**Source texts of formatted documents:**
[Start of section]

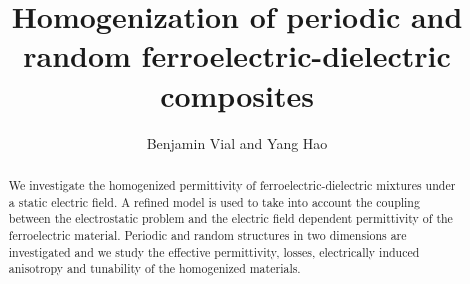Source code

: \documentclass[openacc]{rsproca_new}%
\begin{document}
\title{Homogenization of periodic and random ferroelectric-dielectric composites}
\author{Benjamin Vial and Yang Hao}

\address{School of Engineering and Computer Science, Queen Mary, University of London, London, E1 4NS, United Kingdom}

\subject{xxxxx, xxxxx, xxxx}



\begin{abstract}
  We investigate the homogenized permittivity of ferroelectric-dielectric mixtures under
  a static electric field. A refined model is used to take into account the coupling
  between the electrostatic problem and the electric field dependent permittivity of the
  ferroelectric material. Periodic and random structures in two dimensions are investigated and
  we study the effective permittivity, losses, electrically induced anisotropy and tunability
   of the homogenized materials.
\end{abstract}

\end{document}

[End of section]

Write the data out again word for word; leave the pictures behind.

Source code

: \documentclass[openacc]{rsproca_new}%
\begin{document}
\title{Homogenization of periodic and random ferroelectric-dielectric composites}
\author{Benjamin Vial and Yang Hao}

\address{School of Engineering and Computer Science, Queen Mary, University of London, London, E1 4NS, United Kingdom}

\subject{xxxxx, xxxxx, xxxx}



\begin{abstract}
  We investigate the homogenized permittivity of ferroelectric-dielectric mixtures under
  a static electric field. A refined model is used to take into account the coupling
  between the electrostatic problem and the electric field dependent permittivity of the
  ferroelectric material. Periodic and random structures in two dimensions are investigated and
  we study the effective permittivity, losses, electrically induced anisotropy and tunability
   of the homogenized materials.
\end{abstract}

\end{document}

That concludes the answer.